Re: Nifi hardware recommendation

Posted by Mark Payne <ma...@hotmail.com>.
Hi Ali,

Typically, we see people using a 4-8 GB heap with NiFi. 8 GB is pretty typical for a flow that is expected to have
pretty high throughput in terms of the number of FlowFiles, or a large number of processors. However, one thing
that you will want to consider in terms of RAM is disk caching. While NiFi may not use a huge amount of RAM
directly, the operating system's disk cache is immensely valuable.

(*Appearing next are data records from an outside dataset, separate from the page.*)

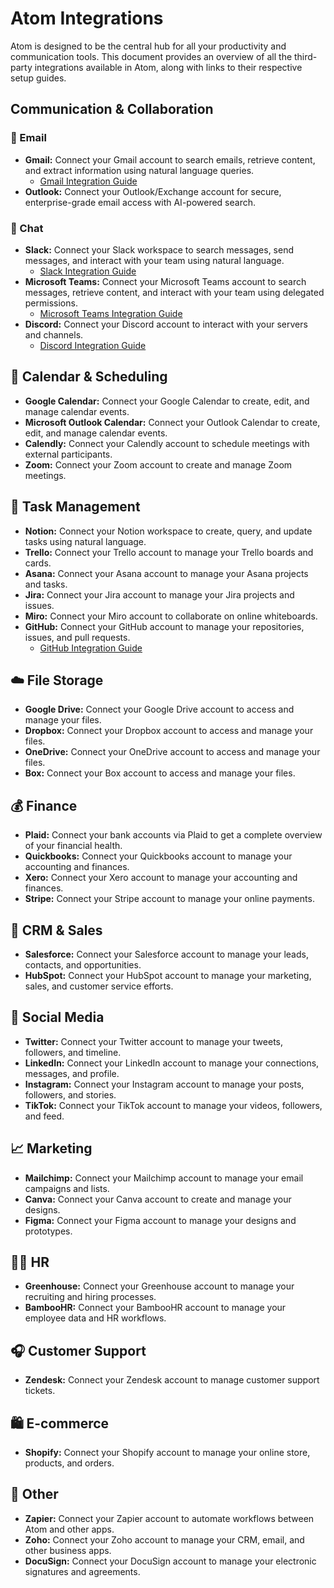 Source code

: # Atom Integrations

Atom is designed to be the central hub for all your productivity and communication tools. This document provides an overview of all the third-party integrations available in Atom, along with links to their respective setup guides.

## Communication & Collaboration

### 📧 Email
*   **Gmail:** Connect your Gmail account to search emails, retrieve content, and extract information using natural language queries.
    *   [Gmail Integration Guide](./gmail_integration_guide.md)
*   **Outlook:** Connect your Outlook/Exchange account for secure, enterprise-grade email access with AI-powered search.

### 💬 Chat
*   **Slack:** Connect your Slack workspace to search messages, send messages, and interact with your team using natural language.
    *   [Slack Integration Guide](./slack_integration_guide.md)
*   **Microsoft Teams:** Connect your Microsoft Teams account to search messages, retrieve content, and interact with your team using delegated permissions.
    *   [Microsoft Teams Integration Guide](./msteams_integration_guide.md)
*   **Discord:** Connect your Discord account to interact with your servers and channels.
    *   [Discord Integration Guide](./discord_integration_guide.md)

## 📅 Calendar & Scheduling
*   **Google Calendar:** Connect your Google Calendar to create, edit, and manage calendar events.
*   **Microsoft Outlook Calendar:** Connect your Outlook Calendar to create, edit, and manage calendar events.
*   **Calendly:** Connect your Calendly account to schedule meetings with external participants.
*   **Zoom:** Connect your Zoom account to create and manage Zoom meetings.

## 📝 Task Management
*   **Notion:** Connect your Notion workspace to create, query, and update tasks using natural language.
*   **Trello:** Connect your Trello account to manage your Trello boards and cards.
*   **Asana:** Connect your Asana account to manage your Asana projects and tasks.
*   **Jira:** Connect your Jira account to manage your Jira projects and issues.
*   **Miro:** Connect your Miro account to collaborate on online whiteboards.
*   **GitHub:** Connect your GitHub account to manage your repositories, issues, and pull requests.
    *   [GitHub Integration Guide](./github_integration_guide.md)

## ☁️ File Storage
*   **Google Drive:** Connect your Google Drive account to access and manage your files.
*   **Dropbox:** Connect your Dropbox account to access and manage your files.
*   **OneDrive:** Connect your OneDrive account to access and manage your files.
*   **Box:** Connect your Box account to access and manage your files.

## 💰 Finance
*   **Plaid:** Connect your bank accounts via Plaid to get a complete overview of your financial health.
*   **Quickbooks:** Connect your Quickbooks account to manage your accounting and finances.
*   **Xero:** Connect your Xero account to manage your accounting and finances.
*   **Stripe:** Connect your Stripe account to manage your online payments.

## 👔 CRM & Sales
*   **Salesforce:** Connect your Salesforce account to manage your leads, contacts, and opportunities.
*   **HubSpot:** Connect your HubSpot account to manage your marketing, sales, and customer service efforts.

## 📱 Social Media
*   **Twitter:** Connect your Twitter account to manage your tweets, followers, and timeline.
*   **LinkedIn:** Connect your LinkedIn account to manage your connections, messages, and profile.
*   **Instagram:** Connect your Instagram account to manage your posts, followers, and stories.
*   **TikTok:** Connect your TikTok account to manage your videos, followers, and feed.

## 📈 Marketing
*   **Mailchimp:** Connect your Mailchimp account to manage your email campaigns and lists.
*   **Canva:** Connect your Canva account to create and manage your designs.
*   **Figma:** Connect your Figma account to manage your designs and prototypes.

## 👩‍💼 HR
*   **Greenhouse:** Connect your Greenhouse account to manage your recruiting and hiring processes.
*   **BambooHR:** Connect your BambooHR account to manage your employee data and HR workflows.

## 🎧 Customer Support
*   **Zendesk:** Connect your Zendesk account to manage customer support tickets.

## 🛍️ E-commerce
*   **Shopify:** Connect your Shopify account to manage your online store, products, and orders.

## 🚀 Other
*   **Zapier:** Connect your Zapier account to automate workflows between Atom and other apps.
*   **Zoho:** Connect your Zoho account to manage your CRM, email, and other business apps.
*   **DocuSign:** Connect your DocuSign account to manage your electronic signatures and agreements.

Because the content of FlowFiles is written
to disk, having a small amount of RAM can result in the next processor needing to read that content from disk.
However, with a sufficient amount of RAM, you will see by looking at operating system metrics such as (iostat -xmh 5, for linux)
that NiFi almost never reads FlowFile content from disk. Instead, it is able to get all it needs from the disk cache.
Frequently querying provenance data also shows a huge difference in performance if you have enough RAM.

So the ideal case, I would say, is to have enough RAM for NiFi's heap, as well as the content size of all FlowFiles
that will be actively in your flow at once, plus all other things that need to go on, on that box. That said, NiFi should
certainly work fine reading the content from disk if it needs to - just with lower performance.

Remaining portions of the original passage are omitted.